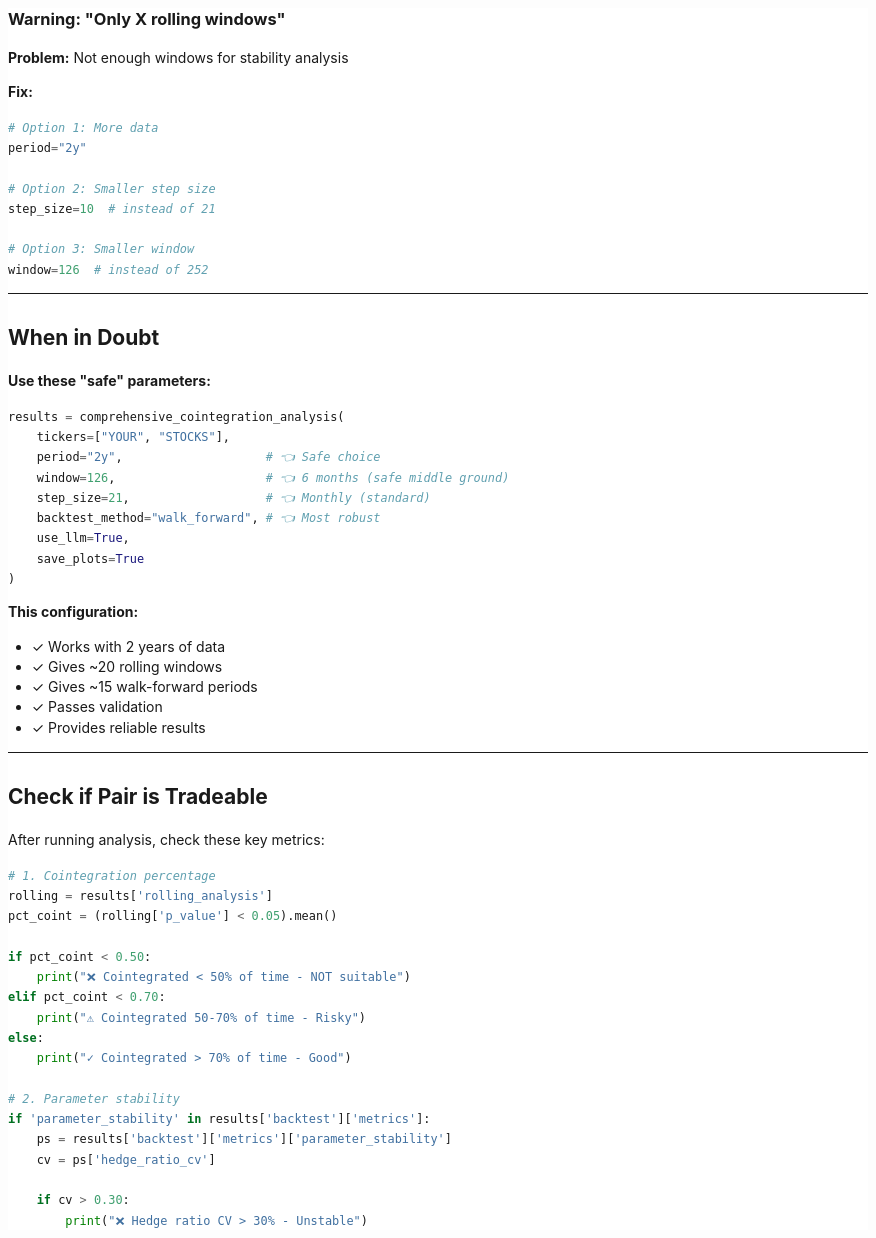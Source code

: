 
### Warning: "Only X rolling windows"

**Problem:** Not enough windows for stability analysis

**Fix:**
```python
# Option 1: More data
period="2y"

# Option 2: Smaller step size
step_size=10  # instead of 21

# Option 3: Smaller window
window=126  # instead of 252
```

---

## When in Doubt

**Use these "safe" parameters:**

```python
results = comprehensive_cointegration_analysis(
    tickers=["YOUR", "STOCKS"],
    period="2y",                    # 👈 Safe choice
    window=126,                     # 👈 6 months (safe middle ground)
    step_size=21,                   # 👈 Monthly (standard)
    backtest_method="walk_forward", # 👈 Most robust
    use_llm=True,
    save_plots=True
)
```

**This configuration:**
- ✓ Works with 2 years of data
- ✓ Gives ~20 rolling windows
- ✓ Gives ~15 walk-forward periods
- ✓ Passes validation
- ✓ Provides reliable results

---

## Check if Pair is Tradeable

After running analysis, check these key metrics:

```python
# 1. Cointegration percentage
rolling = results['rolling_analysis']
pct_coint = (rolling['p_value'] < 0.05).mean()

if pct_coint < 0.50:
    print("❌ Cointegrated < 50% of time - NOT suitable")
elif pct_coint < 0.70:
    print("⚠️ Cointegrated 50-70% of time - Risky")
else:
    print("✓ Cointegrated > 70% of time - Good")

# 2. Parameter stability
if 'parameter_stability' in results['backtest']['metrics']:
    ps = results['backtest']['metrics']['parameter_stability']
    cv = ps['hedge_ratio_cv']

    if cv > 0.30:
        print("❌ Hedge ratio CV > 30% - Unstable")
```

THE TASK:
Starting with the first line of the data, transcribe every line exactly through the one containing "After running analysis, check". No pictures go in.

YOUR SOLUTION:
Source code

: 
### Warning: "Only X rolling windows"

**Problem:** Not enough windows for stability analysis

**Fix:**
```python
# Option 1: More data
period="2y"

# Option 2: Smaller step size
step_size=10  # instead of 21

# Option 3: Smaller window
window=126  # instead of 252
```

---

## When in Doubt

**Use these "safe" parameters:**

```python
results = comprehensive_cointegration_analysis(
    tickers=["YOUR", "STOCKS"],
    period="2y",                    # 👈 Safe choice
    window=126,                     # 👈 6 months (safe middle ground)
    step_size=21,                   # 👈 Monthly (standard)
    backtest_method="walk_forward", # 👈 Most robust
    use_llm=True,
    save_plots=True
)
```

**This configuration:**
- ✓ Works with 2 years of data
- ✓ Gives ~20 rolling windows
- ✓ Gives ~15 walk-forward periods
- ✓ Passes validation
- ✓ Provides reliable results

---

## Check if Pair is Tradeable

After running analysis, check these key metrics:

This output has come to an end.